Menurut analisis Habermas, letak penentu mekanisme bukan lagi terletak pada pasar. Namun, di tangan aparatur negaralah yang bisa mengambil alih fungsi penganti dan pelengkap yang selama dijalankan pasar.defisit dalam rasionalitas administratif terjadi ketika negara tidak mampu merekonsiliasi dan mengeluarkan perintah yang keluar dari sistem ekonomi. Inilah yang sebenarnya terjadi pada pemerintah kita. Argumen bahwa situasi ekonomi dunia berpengaruh besar terhadap kebijakan nasional sebenarnya bisa direduksi efek negatifnya ketika negara mampu keluar dari sistem yang ada (McCarthy:477-478).

Negara bisa melindungi dirinya menjadi korban kapitalis globalisasi ekonomi. Saat ini terdapat suatu kesadaran umum bahwa distribusi kesejahteraan sosial, sangat bergantung pada kebijakan pemerintah dan pada negosiasi kompensasi dan kewajiban yang bersifat quasi politik (McCarthy: 480).

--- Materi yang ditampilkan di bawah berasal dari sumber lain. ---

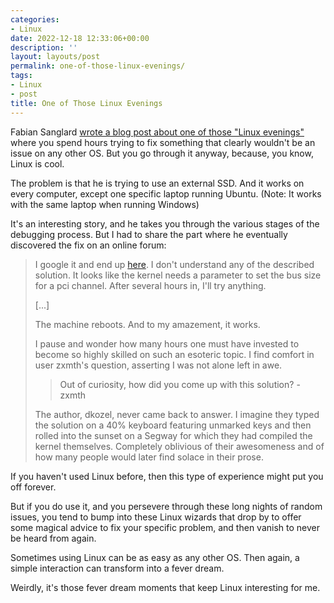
 ```yaml
---
categories:
- Linux
date: 2022-12-18 12:33:06+00:00
description: ''
layout: layouts/post
permalink: one-of-those-linux-evenings/
tags:
- Linux
- post
title: One of Those Linux Evenings
---
```


Fabian Sanglard [wrote a blog post about one of those "Linux evenings"](https://fabiensanglard.net/a_linux_evening/index.html) where you spend hours trying to fix something that clearly wouldn't be an issue on any other OS. But you go through it anyway, because, you know, Linux is cool.

The problem is that he is trying to use an external SSD. And it works on every computer, except one specific laptop running Ubuntu. (Note: It works with the same laptop when running Windows)

It's an interesting story, and he takes you through the various stages of the debugging process. But I had to share the part where he eventually discovered the fix on an online forum:

> I google it and end up [here](https://forum.level1techs.com/t/asrock-x570-phantom-tb3-itx-and-linux-no-bus-number-available-for-hot-added-bridge/156951/2). I don't understand any of the described solution. It looks like the kernel needs a parameter to set the bus size for a pci channel. After several hours in, I'll try anything.
> 
> [...]
> 
> The machine reboots. And to my amazement, it works.
> 
> I pause and wonder how many hours one must have invested to become so highly skilled on such an esoteric topic. I find comfort in user zxmth's question, asserting I was not alone left in awe.
> 
> > Out of curiosity, how did you come up with this solution? - zxmth
> 
> The author, dkozel, never came back to answer. I imagine they typed the solution on a 40% keyboard featuring unmarked keys and then rolled into the sunset on a Segway for which they had compiled the kernel themselves. Completely oblivious of their awesomeness and of how many people would later find solace in their prose.

If you haven't used Linux before, then this type of experience might put you off forever.

But if you do use it, and you persevere through these long nights of random issues, you tend to bump into these Linux wizards that drop by to offer some magical advice to fix your specific problem, and then vanish to never be heard from again.

Sometimes using Linux can be as easy as any other OS. Then again, a simple interaction can transform into a fever dream.

Weirdly, it's those fever dream moments that keep Linux interesting for me.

Ada suatu persoalan mendasar yang masih perlu dipecahkan oleh pemerintah kita saat ini sebagaimana yang dijelaskan oleh Habermas, yaitu bagaimana mendistribusikan produk sosial secara tidak setara namun sah. Karena keadilan pasar tidak lagi bisa dipegang, maka program-program penganti multak dibutuhkan (McCarthy: 480). Dari asumsi inilah program BLT lahir. BLT merupakan bentuk kompensasi pemerintah atas ketidakadilan yang terjadi dengan memberikan perlakuan khusus kepada masyarakat miskin sehingga legitimasi pemerintah tetap dipertahankan di mata rakyat.

Daftar Pustaka

    Habermas, Jurgen. 1996. “Krisis Legitimasi”. Dalam Macridis, Roy. C dan Bernard E. Brown. Perbandingan Politik. Terjemahan A.R . Henry Sitanggang, SH. Penerbit Erlangga: Jakarta.
    Husodo, Yudo Siswono. 2006. “Pancasila: Jalan Menuju Negara Kesejahteraan”. Dalam Editor. Pancasila Sebagai Paradigma Ilmu Pengetahuan dan Pembangunan Bangsa. Pusat Studi Pancasila UGM: Yogyakarta.
    McCarthy, Thomas. September 2006. Teori Kritis Jurgen Habermas. Terjemahan Nuhadi. Penerbit Kreasi Wacana: Yogyakarta.
    Rais, Muhammad Amin. Cetakan Ekstra April 2008. Agenda-Agenda Bangsa: Selamatkan Indonesia!. PPSK Press: Yogyakarta.